主なる神の言葉である聖書を、あらゆる事柄に関する最高権威、人生における規範とし、イエス・キリストを主とする神の国(支配)の拡大と完成を願っています。

聖書研究 イザヤ書54章9~17節

聖書研究 イザヤ書54章9~17節(新共同訳 旧約pp.1151-1152)

(1) 揺らぐことがない平和の契約(9~10節)

 主なる神とイスラエルの関係が敵対の状態から平和の状態に変わる。そして、主なる神は契約という形でそのことを保証し、イスラエルの民に確信を与えようとされた。
 その際、主なる神はイスラエルにノアとの契約を思い起こさせている。かつて主なる神は「再び地上にノアの洪水を起こすことはない」(9節)と誓われた(創世記9章11節)。

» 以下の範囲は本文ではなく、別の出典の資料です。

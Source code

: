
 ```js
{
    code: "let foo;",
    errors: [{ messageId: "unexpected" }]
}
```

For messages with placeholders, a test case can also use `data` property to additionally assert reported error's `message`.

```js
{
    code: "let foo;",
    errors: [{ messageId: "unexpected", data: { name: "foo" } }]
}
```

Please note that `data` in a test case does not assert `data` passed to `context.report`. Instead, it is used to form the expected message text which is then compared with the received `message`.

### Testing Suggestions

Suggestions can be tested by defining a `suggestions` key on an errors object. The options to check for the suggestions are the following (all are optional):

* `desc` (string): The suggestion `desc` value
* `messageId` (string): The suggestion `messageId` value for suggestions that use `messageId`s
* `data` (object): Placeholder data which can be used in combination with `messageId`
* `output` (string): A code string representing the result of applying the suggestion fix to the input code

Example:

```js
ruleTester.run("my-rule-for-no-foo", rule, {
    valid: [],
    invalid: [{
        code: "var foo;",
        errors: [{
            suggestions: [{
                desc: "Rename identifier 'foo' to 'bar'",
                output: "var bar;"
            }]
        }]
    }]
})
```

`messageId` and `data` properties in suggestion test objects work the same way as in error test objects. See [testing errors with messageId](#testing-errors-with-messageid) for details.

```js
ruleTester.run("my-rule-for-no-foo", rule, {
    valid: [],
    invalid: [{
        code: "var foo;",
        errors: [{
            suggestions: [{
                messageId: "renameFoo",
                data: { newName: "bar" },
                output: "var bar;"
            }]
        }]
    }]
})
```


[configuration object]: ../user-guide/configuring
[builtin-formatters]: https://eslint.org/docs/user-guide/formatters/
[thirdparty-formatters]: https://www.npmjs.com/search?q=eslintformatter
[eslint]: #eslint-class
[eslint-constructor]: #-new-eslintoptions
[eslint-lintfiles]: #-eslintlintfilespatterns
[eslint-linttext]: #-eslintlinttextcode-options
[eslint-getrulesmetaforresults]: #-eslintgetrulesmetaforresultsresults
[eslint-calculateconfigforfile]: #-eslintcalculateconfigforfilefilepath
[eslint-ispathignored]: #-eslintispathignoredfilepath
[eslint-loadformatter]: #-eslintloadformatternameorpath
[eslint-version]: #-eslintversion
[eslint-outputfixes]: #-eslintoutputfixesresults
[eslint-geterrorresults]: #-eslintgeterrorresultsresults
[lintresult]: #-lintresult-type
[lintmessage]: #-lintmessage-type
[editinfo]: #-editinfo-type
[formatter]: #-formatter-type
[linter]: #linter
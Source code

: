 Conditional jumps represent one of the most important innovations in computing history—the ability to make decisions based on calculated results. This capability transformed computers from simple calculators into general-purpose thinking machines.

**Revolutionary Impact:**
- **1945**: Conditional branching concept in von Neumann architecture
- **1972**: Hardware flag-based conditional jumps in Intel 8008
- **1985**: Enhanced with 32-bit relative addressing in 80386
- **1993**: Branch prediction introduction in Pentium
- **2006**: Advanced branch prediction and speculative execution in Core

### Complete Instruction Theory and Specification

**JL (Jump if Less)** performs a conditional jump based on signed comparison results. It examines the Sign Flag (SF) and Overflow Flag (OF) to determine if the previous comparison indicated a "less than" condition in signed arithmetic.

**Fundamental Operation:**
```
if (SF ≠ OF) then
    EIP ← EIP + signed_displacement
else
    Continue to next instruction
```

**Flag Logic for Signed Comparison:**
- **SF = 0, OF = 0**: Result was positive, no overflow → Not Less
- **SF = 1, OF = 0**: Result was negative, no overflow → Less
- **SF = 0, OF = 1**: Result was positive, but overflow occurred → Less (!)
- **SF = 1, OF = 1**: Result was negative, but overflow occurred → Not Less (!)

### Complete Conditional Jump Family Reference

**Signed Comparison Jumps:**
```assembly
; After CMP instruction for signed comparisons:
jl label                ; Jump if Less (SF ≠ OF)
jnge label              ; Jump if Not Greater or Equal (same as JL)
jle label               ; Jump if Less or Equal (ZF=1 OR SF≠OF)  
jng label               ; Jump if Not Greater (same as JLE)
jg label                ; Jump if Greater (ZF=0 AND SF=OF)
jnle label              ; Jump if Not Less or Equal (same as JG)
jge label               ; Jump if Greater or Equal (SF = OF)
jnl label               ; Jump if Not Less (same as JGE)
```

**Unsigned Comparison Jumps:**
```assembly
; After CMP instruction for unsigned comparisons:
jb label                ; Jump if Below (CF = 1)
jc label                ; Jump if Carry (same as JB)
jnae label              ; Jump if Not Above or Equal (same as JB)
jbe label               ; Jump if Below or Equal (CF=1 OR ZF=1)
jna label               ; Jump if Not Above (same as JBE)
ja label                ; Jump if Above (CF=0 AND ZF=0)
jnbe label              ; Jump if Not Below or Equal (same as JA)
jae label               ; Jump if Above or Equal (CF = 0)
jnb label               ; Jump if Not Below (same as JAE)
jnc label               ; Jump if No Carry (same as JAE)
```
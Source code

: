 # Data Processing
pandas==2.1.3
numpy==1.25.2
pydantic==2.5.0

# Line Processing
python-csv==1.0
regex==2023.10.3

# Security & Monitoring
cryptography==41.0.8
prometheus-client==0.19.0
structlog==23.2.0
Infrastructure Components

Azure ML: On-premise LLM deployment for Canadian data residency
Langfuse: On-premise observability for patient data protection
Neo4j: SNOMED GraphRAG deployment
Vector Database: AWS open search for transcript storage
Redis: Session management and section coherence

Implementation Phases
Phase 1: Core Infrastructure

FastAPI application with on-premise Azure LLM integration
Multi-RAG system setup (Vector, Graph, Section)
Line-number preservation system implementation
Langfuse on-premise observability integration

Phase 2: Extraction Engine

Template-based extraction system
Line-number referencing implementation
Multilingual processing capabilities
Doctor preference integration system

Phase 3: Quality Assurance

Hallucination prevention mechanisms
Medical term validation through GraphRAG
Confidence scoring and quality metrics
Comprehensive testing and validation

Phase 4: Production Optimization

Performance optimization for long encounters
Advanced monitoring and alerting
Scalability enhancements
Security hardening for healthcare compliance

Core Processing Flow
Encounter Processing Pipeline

同様に、たとえ「山が移り、丘が揺らぐこと」があったとしても、「わたしの結ぶ平和の契約は揺らぐことはない」(10節)と主なる神は宣言された。
 主なる神はご自分の民に対して深い慈しみと憐れみを持っておられ、その愛は永遠である(10節)。新約聖書においても使徒パウロがいかなるものも「わたしたちの主キリスト・イエスによって示された神の愛から、わたしたちを引き離すことはできない」(ローマの信徒への手紙8章38~39節)と告白している。

(2) 主の僕らの嗣業(11~17節)

 エルサレムが「苦しめられ、嵐にもてあそばれ、慰める者もない都」(11節)と表現されている。そこには、敵がまた襲って来て、住民の命を奪ったり、都を破壊するのではないかという不安と恐怖が満ちていた。
 それに対し、主なる神はエルサレムを新しく建てると宣言された。「アンチモンを使って/あなたの石を積む。サファイアであなたの基を固め/赤めのうであなたの塔を/エメラルドであなたの門を飾り/地境に沿って美しい石を連ねる」(11~12節)という予告は、エルサレムが以前とは比較にならないほど堅固で華やかに建てられることを示唆している。
 また、イスラエルの民の子孫は「皆、主について教えを受け」、彼らの内には「平和が豊かにある」(13節)。「虐げる者」「破壊する者」「攻め寄せる者」が現れても、主なる神がイスラエルの味方になって下さるので、イスラエルは敵に勝利する(14~15節)。イスラエルを討つために武器を作ったり、「裁きの座」でイスラエルを訴えようとする者は、逆に自分が罪に定められて滅びてしまう(17節)。
 こうして共同体の中に神の義が実現される。これが主の僕に主なる神が与えられる「嗣業」であり、「恵みの業」である(17節)。